The whole listing, except its pictures, is to be repeated exactly.
──────
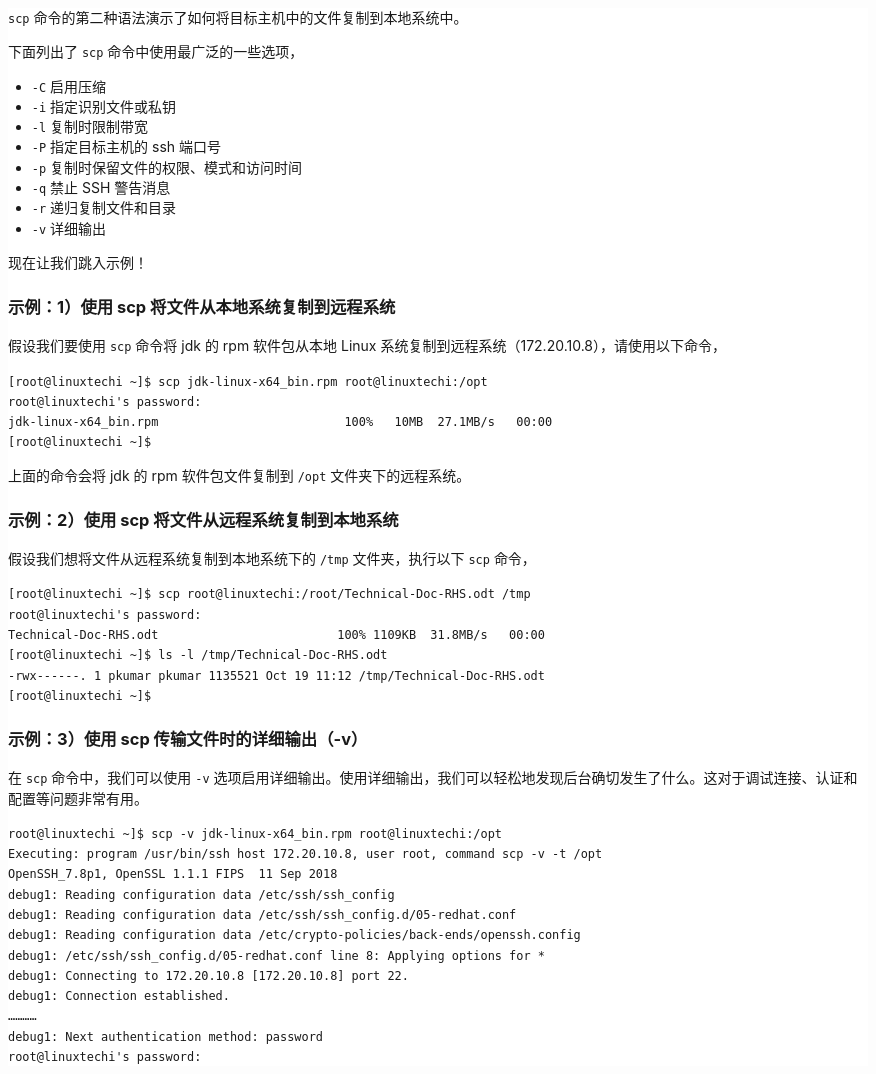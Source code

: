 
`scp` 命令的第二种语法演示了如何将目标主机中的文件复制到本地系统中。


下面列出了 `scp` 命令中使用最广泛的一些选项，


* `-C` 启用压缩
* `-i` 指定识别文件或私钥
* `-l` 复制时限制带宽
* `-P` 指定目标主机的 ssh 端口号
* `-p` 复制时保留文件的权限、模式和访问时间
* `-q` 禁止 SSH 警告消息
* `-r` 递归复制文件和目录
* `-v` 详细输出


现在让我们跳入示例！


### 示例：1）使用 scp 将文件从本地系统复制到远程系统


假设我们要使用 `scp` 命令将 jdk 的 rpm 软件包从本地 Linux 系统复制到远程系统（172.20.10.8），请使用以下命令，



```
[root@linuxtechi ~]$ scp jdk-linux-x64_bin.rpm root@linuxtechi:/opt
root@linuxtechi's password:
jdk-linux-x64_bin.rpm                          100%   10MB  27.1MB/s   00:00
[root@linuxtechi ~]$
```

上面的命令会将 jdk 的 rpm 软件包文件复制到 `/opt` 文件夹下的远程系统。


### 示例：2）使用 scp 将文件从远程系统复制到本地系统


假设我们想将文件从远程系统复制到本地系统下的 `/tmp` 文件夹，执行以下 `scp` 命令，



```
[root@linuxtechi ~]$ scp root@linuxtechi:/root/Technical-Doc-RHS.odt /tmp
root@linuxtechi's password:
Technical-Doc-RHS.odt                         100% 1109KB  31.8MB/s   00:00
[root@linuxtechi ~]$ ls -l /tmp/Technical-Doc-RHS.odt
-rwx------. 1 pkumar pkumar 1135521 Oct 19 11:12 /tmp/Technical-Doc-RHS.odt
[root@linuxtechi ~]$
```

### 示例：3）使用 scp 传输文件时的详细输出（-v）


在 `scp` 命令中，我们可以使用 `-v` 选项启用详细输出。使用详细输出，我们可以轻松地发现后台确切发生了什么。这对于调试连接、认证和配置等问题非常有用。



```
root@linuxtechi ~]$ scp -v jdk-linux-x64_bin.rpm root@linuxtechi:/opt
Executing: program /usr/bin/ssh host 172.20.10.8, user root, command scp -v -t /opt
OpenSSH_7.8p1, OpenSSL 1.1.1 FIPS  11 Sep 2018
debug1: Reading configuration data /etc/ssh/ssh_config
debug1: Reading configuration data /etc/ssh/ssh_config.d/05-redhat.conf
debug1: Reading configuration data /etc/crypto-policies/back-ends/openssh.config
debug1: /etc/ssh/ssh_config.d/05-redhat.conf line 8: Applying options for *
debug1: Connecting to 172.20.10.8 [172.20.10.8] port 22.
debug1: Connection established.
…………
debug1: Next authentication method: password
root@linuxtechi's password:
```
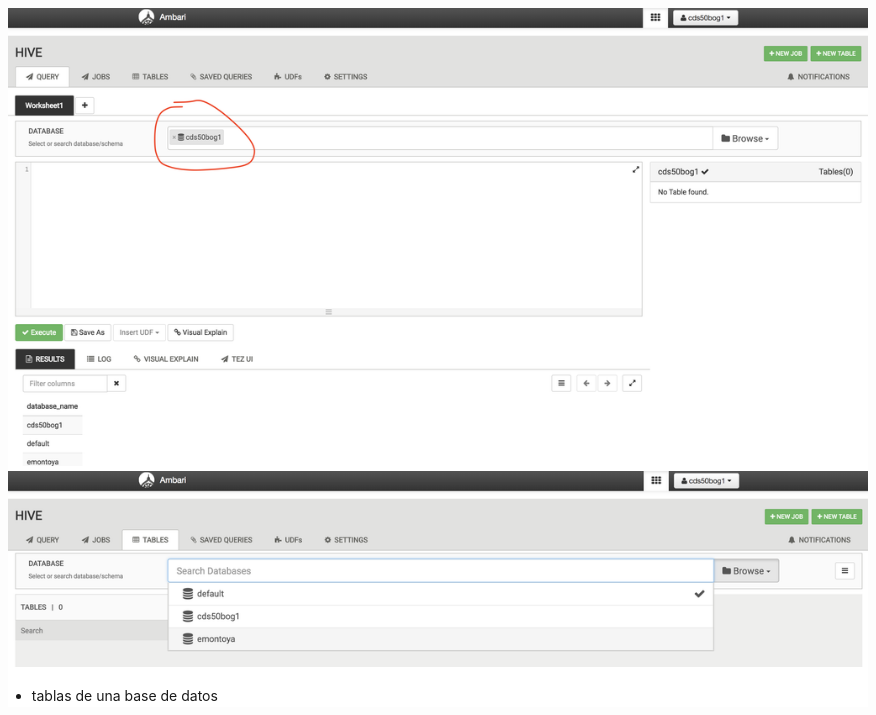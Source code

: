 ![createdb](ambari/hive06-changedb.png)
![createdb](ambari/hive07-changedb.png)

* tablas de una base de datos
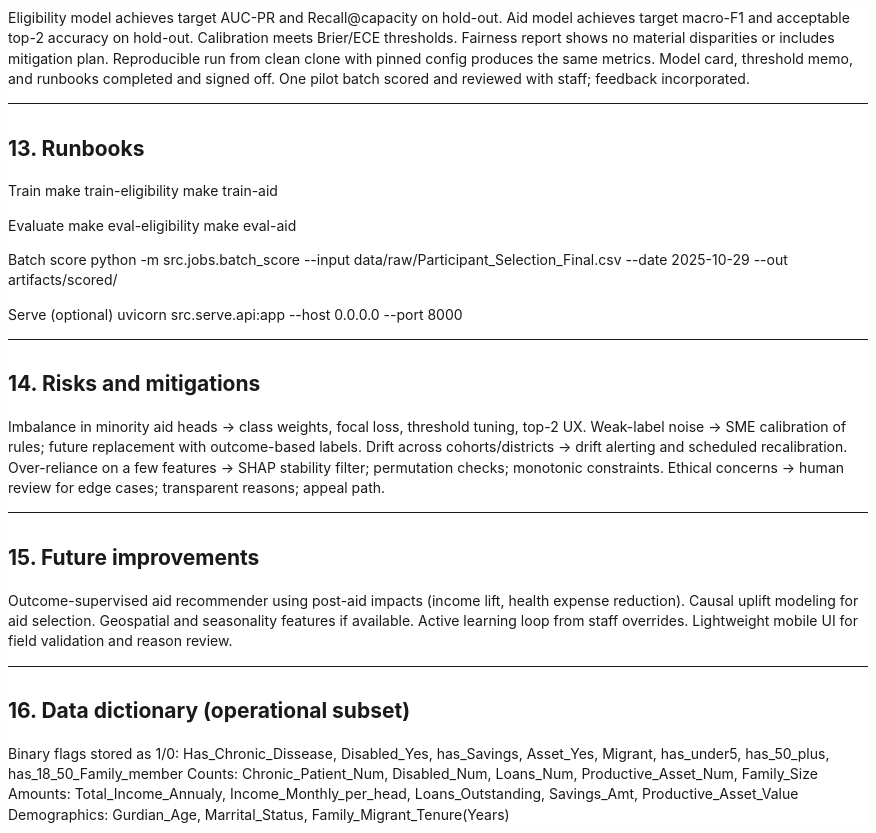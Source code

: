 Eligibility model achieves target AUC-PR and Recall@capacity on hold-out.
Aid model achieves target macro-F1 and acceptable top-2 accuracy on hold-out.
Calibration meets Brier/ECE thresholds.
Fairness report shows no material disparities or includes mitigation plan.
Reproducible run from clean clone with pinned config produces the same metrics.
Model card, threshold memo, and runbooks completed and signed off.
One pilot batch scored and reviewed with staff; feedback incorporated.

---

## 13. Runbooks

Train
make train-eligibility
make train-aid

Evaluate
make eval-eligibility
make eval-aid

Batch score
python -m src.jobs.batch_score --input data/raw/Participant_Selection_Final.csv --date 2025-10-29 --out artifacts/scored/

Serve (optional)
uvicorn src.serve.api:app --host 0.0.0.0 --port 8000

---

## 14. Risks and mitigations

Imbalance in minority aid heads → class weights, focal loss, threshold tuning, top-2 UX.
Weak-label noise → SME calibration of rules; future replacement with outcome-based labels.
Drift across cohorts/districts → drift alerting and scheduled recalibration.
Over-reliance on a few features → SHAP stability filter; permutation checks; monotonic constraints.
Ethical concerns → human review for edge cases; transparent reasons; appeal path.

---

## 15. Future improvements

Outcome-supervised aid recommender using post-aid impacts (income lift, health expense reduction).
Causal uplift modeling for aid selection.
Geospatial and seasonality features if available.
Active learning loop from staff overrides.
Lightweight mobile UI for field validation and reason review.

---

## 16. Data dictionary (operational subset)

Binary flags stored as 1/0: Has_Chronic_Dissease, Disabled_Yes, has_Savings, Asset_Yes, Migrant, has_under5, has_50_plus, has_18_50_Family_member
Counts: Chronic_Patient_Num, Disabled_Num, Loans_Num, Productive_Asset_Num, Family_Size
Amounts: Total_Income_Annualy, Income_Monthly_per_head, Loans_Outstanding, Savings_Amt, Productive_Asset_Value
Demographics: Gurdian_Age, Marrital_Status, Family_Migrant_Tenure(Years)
──────
ANSWER SECTION ▸
Source code

: 
`scp` 命令的第二种语法演示了如何将目标主机中的文件复制到本地系统中。


下面列出了 `scp` 命令中使用最广泛的一些选项，


* `-C` 启用压缩
* `-i` 指定识别文件或私钥
* `-l` 复制时限制带宽
* `-P` 指定目标主机的 ssh 端口号
* `-p` 复制时保留文件的权限、模式和访问时间
* `-q` 禁止 SSH 警告消息
* `-r` 递归复制文件和目录
* `-v` 详细输出


现在让我们跳入示例！


### 示例：1）使用 scp 将文件从本地系统复制到远程系统


假设我们要使用 `scp` 命令将 jdk 的 rpm 软件包从本地 Linux 系统复制到远程系统（172.20.10.8），请使用以下命令，



```
[root@linuxtechi ~]$ scp jdk-linux-x64_bin.rpm root@linuxtechi:/opt
root@linuxtechi's password:
jdk-linux-x64_bin.rpm                          100%   10MB  27.1MB/s   00:00
[root@linuxtechi ~]$
```

上面的命令会将 jdk 的 rpm 软件包文件复制到 `/opt` 文件夹下的远程系统。


### 示例：2）使用 scp 将文件从远程系统复制到本地系统


假设我们想将文件从远程系统复制到本地系统下的 `/tmp` 文件夹，执行以下 `scp` 命令，



```
[root@linuxtechi ~]$ scp root@linuxtechi:/root/Technical-Doc-RHS.odt /tmp
root@linuxtechi's password:
Technical-Doc-RHS.odt                         100% 1109KB  31.8MB/s   00:00
[root@linuxtechi ~]$ ls -l /tmp/Technical-Doc-RHS.odt
-rwx------. 1 pkumar pkumar 1135521 Oct 19 11:12 /tmp/Technical-Doc-RHS.odt
[root@linuxtechi ~]$
```

### 示例：3）使用 scp 传输文件时的详细输出（-v）


在 `scp` 命令中，我们可以使用 `-v` 选项启用详细输出。使用详细输出，我们可以轻松地发现后台确切发生了什么。这对于调试连接、认证和配置等问题非常有用。



```
root@linuxtechi ~]$ scp -v jdk-linux-x64_bin.rpm root@linuxtechi:/opt
Executing: program /usr/bin/ssh host 172.20.10.8, user root, command scp -v -t /opt
OpenSSH_7.8p1, OpenSSL 1.1.1 FIPS  11 Sep 2018
debug1: Reading configuration data /etc/ssh/ssh_config
debug1: Reading configuration data /etc/ssh/ssh_config.d/05-redhat.conf
debug1: Reading configuration data /etc/crypto-policies/back-ends/openssh.config
debug1: /etc/ssh/ssh_config.d/05-redhat.conf line 8: Applying options for *
debug1: Connecting to 172.20.10.8 [172.20.10.8] port 22.
debug1: Connection established.
…………
debug1: Next authentication method: password
root@linuxtechi's password:
```
Source code

: ![createdb](ambari/hive06-changedb.png)
![createdb](ambari/hive07-changedb.png)

* tablas de una base de datos
Source code

: Eligibility model achieves target AUC-PR and Recall@capacity on hold-out.
Aid model achieves target macro-F1 and acceptable top-2 accuracy on hold-out.
Calibration meets Brier/ECE thresholds.
Fairness report shows no material disparities or includes mitigation plan.
Reproducible run from clean clone with pinned config produces the same metrics.
Model card, threshold memo, and runbooks completed and signed off.
One pilot batch scored and reviewed with staff; feedback incorporated.

---

## 13. Runbooks

Train
make train-eligibility
make train-aid

Evaluate
make eval-eligibility
make eval-aid

Batch score
python -m src.jobs.batch_score --input data/raw/Participant_Selection_Final.csv --date 2025-10-29 --out artifacts/scored/

Serve (optional)
uvicorn src.serve.api:app --host 0.0.0.0 --port 8000

---

## 14. Risks and mitigations

Imbalance in minority aid heads → class weights, focal loss, threshold tuning, top-2 UX.
Weak-label noise → SME calibration of rules; future replacement with outcome-based labels.
Drift across cohorts/districts → drift alerting and scheduled recalibration.
Over-reliance on a few features → SHAP stability filter; permutation checks; monotonic constraints.
Ethical concerns → human review for edge cases; transparent reasons; appeal path.

---

## 15. Future improvements

Outcome-supervised aid recommender using post-aid impacts (income lift, health expense reduction).
Causal uplift modeling for aid selection.
Geospatial and seasonality features if available.
Active learning loop from staff overrides.
Lightweight mobile UI for field validation and reason review.

---

## 16. Data dictionary (operational subset)

Binary flags stored as 1/0: Has_Chronic_Dissease, Disabled_Yes, has_Savings, Asset_Yes, Migrant, has_under5, has_50_plus, has_18_50_Family_member
Counts: Chronic_Patient_Num, Disabled_Num, Loans_Num, Productive_Asset_Num, Family_Size
Amounts: Total_Income_Annualy, Income_Monthly_per_head, Loans_Outstanding, Savings_Amt, Productive_Asset_Value
Demographics: Gurdian_Age, Marrital_Status, Family_Migrant_Tenure(Years)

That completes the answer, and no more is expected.